Graphene-based biosensors for on-site detection of contaminants in food

Abstract

Carbon nanostructures like graphene and carbon nanotubes are promising components for biosensor transducers because of the high sensitivity of their properties to changes in the environment. One of the most auspicious applications where carbon nanostructures demonstrate an active growth of research interest is food analysis. The unique physical and chemical properties of graphene, as well as carbon nanotubes, warrant their multimodal application potential. The high specific surface area and catalytic activity are utilized for the extraction of analytes from food samples. In addition to their high absorption ability, their high conductivity contributes to the performance efficacy of the electrodes. The main application of carbon nanostructures is expected in constitution of transducing elements of biosensors due to their inherent high modulation capabilities of physico-chemical properties upon exposure to different analytes, and their stability under harsh chemical conditions.

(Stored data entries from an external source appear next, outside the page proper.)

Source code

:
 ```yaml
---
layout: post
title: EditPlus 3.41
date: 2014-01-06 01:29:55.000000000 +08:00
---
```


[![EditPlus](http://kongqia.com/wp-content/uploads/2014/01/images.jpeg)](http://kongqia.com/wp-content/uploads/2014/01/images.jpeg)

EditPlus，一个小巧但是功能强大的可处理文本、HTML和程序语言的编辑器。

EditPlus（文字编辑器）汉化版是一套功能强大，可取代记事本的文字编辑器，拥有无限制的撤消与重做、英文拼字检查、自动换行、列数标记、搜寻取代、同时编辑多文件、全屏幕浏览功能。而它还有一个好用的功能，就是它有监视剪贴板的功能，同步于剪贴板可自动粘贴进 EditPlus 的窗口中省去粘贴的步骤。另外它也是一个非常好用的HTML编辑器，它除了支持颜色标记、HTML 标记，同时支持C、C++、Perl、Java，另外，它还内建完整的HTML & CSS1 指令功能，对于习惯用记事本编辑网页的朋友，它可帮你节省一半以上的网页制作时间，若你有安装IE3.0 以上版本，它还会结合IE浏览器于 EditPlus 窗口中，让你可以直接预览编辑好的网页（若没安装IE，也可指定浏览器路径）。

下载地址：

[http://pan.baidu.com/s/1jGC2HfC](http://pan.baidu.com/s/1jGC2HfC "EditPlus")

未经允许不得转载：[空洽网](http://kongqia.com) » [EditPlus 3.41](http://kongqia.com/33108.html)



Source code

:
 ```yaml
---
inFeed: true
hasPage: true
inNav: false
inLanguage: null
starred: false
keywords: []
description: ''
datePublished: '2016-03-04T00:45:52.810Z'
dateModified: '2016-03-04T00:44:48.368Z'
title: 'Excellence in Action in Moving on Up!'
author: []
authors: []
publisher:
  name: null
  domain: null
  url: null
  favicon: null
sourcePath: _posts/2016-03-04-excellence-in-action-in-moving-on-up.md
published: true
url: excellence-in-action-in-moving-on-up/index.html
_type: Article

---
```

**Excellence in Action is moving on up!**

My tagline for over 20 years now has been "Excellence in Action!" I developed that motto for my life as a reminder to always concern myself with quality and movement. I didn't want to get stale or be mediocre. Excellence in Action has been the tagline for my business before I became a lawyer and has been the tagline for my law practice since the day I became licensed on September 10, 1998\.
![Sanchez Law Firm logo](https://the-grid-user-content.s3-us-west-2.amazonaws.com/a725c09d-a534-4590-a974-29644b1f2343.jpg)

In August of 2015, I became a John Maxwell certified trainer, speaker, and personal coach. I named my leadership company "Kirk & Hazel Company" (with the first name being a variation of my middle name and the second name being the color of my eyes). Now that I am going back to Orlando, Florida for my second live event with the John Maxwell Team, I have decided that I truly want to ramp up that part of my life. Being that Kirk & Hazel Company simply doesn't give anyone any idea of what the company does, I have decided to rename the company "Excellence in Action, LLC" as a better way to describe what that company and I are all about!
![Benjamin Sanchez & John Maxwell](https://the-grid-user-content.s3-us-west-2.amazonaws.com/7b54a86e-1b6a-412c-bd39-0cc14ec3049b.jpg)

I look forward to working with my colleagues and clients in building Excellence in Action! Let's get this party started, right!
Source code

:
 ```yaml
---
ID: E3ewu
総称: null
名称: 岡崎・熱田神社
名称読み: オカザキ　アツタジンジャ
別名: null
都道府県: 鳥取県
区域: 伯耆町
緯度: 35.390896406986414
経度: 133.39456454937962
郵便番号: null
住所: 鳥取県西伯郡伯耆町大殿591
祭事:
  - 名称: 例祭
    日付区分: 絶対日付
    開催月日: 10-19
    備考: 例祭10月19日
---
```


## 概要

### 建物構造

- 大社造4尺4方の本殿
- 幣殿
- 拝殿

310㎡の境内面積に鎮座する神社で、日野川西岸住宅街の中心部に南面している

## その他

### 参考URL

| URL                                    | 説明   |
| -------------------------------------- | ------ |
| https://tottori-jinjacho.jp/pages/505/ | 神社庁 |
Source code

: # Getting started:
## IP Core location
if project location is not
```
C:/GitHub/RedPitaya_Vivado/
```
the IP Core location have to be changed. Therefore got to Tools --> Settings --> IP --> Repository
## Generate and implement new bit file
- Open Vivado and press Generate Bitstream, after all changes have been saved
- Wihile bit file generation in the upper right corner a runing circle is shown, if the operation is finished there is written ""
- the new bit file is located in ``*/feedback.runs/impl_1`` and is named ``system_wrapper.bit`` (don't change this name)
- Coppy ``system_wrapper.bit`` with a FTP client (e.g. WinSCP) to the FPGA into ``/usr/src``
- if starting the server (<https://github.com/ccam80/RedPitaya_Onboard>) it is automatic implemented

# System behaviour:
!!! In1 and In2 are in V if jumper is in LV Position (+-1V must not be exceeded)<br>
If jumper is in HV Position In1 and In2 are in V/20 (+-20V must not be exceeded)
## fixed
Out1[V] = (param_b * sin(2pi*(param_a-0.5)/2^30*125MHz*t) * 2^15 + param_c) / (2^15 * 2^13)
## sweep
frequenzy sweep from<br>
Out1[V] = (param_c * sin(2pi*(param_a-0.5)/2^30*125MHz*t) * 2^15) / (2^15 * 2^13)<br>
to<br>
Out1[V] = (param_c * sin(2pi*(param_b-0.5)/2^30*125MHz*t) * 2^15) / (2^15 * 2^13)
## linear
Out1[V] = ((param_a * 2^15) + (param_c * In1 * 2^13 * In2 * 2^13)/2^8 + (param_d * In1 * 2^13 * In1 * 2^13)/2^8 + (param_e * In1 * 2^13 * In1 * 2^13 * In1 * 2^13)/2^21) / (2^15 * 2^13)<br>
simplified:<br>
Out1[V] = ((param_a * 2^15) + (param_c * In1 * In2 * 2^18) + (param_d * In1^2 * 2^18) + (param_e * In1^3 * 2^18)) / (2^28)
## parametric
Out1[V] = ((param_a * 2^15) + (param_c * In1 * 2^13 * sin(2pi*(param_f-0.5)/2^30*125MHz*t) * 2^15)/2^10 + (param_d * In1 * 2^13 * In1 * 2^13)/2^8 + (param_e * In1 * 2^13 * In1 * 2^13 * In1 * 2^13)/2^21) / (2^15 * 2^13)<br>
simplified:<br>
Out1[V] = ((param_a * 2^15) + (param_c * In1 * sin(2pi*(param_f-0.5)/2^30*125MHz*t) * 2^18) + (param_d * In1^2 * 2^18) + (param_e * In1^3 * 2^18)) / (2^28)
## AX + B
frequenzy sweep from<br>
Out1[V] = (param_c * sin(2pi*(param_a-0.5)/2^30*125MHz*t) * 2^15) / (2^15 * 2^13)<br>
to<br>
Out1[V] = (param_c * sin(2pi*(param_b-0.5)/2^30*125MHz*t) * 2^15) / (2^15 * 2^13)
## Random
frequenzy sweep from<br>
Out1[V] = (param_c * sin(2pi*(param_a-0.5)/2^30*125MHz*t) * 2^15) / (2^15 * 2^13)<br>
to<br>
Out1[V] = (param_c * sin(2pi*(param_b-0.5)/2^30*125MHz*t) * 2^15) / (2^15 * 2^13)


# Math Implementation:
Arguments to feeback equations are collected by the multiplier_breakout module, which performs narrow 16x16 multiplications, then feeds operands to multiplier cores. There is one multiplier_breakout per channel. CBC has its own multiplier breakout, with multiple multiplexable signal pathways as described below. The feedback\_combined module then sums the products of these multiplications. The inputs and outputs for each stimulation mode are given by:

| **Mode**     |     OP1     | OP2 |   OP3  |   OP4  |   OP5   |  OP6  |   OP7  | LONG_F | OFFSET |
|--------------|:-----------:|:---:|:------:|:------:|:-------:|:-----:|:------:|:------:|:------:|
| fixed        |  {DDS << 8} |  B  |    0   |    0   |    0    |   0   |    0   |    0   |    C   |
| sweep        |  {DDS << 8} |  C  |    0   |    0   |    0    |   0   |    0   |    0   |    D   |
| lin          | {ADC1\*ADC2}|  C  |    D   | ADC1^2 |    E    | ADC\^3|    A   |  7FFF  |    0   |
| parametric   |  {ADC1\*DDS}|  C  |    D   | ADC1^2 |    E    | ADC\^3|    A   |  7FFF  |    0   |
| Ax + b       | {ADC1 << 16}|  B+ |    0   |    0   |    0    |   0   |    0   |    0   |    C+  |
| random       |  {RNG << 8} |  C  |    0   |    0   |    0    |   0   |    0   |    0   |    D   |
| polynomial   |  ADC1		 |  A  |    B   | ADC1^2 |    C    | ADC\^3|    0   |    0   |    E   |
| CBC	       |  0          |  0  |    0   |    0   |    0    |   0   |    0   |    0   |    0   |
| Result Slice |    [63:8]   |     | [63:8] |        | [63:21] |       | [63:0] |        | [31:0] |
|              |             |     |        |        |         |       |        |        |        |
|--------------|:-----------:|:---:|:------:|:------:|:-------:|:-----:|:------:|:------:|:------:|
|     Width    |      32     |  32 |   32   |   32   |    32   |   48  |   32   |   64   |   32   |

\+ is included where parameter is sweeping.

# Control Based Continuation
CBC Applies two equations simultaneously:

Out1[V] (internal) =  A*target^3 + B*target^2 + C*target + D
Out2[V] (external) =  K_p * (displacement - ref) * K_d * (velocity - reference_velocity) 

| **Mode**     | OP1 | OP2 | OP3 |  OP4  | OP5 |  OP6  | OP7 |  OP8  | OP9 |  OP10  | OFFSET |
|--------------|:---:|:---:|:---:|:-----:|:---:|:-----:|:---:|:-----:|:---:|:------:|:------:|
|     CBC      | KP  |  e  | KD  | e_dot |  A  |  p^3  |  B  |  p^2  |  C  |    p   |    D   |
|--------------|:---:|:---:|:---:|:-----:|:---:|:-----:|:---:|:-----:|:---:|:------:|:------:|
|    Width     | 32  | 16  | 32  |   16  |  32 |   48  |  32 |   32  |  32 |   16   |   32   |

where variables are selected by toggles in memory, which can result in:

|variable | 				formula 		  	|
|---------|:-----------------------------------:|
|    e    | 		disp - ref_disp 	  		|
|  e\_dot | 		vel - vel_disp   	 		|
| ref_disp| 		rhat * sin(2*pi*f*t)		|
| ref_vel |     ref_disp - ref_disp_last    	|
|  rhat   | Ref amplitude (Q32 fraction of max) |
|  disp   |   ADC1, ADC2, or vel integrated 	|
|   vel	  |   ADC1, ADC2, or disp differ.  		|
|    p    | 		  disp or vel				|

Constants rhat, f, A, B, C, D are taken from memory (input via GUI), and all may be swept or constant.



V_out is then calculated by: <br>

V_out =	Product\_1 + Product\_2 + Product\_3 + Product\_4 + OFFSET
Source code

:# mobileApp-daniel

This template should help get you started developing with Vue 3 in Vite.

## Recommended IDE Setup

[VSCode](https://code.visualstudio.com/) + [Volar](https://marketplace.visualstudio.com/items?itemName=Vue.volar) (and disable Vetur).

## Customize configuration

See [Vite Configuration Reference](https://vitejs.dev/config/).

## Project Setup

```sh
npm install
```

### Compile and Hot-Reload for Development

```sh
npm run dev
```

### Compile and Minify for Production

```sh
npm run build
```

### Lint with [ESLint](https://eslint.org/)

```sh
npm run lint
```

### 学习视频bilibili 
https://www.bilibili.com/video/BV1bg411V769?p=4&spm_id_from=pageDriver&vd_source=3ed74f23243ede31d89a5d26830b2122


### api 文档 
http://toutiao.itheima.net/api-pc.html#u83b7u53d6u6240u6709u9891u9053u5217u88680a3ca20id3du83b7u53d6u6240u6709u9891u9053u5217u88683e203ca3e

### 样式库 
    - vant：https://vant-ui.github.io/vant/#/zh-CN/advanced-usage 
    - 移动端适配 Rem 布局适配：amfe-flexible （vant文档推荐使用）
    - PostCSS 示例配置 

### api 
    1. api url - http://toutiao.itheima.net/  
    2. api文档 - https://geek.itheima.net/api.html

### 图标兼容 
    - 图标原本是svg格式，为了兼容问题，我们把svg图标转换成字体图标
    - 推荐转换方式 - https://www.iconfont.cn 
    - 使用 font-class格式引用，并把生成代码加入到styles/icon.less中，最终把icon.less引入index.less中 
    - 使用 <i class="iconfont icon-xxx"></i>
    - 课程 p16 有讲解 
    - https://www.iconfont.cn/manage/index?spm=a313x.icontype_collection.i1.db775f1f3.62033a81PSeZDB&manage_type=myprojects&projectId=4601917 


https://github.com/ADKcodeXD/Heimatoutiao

They have been utilized as transducers in biosensing platforms such as electrochemical, optical, chemoresistive and field effect transistor-based biosensors for detection of various analytes in food. In this review, we discuss the current state-of-the-art of graphene and carbon nanotube applications in the sensors for food analysis. We summarize the recent progress in using carbon nanostructures for detection of chemical contaminants in food, and the principles of operation, and discuss the perspectives of developing portable devices for rapid in-field analysis.